De la normalité des insultes misogynes
La vidéo de la policière qui se fait copieusement insulter par un citoyen qu’elle arrête a abondamment circulé publiquement dans les derniers jours. Elle fait réagir par le caractère agressif, misogyne, continu et décomplexé des insanités qui sont proférées à son encontre. Que le Québec soit révolté est rassurant, et qu’il demande des actions pour empêcher ce type de comportement l’est tout autant.

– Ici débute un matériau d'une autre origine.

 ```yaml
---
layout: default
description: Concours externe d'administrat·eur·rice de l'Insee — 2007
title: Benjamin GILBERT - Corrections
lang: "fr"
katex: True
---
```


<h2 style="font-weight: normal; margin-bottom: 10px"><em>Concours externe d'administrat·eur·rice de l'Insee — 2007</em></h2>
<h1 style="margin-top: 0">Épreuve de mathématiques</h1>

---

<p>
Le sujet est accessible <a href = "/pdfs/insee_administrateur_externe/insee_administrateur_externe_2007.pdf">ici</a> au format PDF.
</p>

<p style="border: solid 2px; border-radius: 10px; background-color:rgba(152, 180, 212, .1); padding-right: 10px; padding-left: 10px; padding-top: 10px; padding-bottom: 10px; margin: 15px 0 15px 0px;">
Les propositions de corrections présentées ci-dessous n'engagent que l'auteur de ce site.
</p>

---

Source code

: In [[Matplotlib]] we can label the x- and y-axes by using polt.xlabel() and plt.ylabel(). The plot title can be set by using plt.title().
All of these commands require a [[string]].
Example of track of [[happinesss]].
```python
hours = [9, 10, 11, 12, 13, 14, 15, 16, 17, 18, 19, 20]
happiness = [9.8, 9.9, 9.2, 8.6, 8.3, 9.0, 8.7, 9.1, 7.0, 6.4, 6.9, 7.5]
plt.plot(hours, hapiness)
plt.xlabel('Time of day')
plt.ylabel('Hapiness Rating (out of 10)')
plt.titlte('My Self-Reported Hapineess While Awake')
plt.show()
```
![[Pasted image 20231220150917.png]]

C’est par contre la solution trouvée qui interpelle. Tous les jours, des femmes se font insulter dans l’exercice de leurs fonctions, et souvent par des propos liés à leur genre : menaces de viol, commentaires dégradants sur leurs corps et leur statut, etc. Dans le domaine des services sociaux, notamment, où une grande partie de la force vive est constituée de femmes, ces propos pleuvent au quotidien et les travailleuses doivent continuer leur prestation de service auprès de la clientèle. Elles peuvent, bien sûr, formuler une plainte, mais celle-ci doit alors suivre son cours et l’employée n’est pas relevée de son devoir d’aider l’usager qui l’insulte. Il lui faut alors faire preuve de patience et de professionnalisme et trouver d’autres stratégies pour apaiser la situation.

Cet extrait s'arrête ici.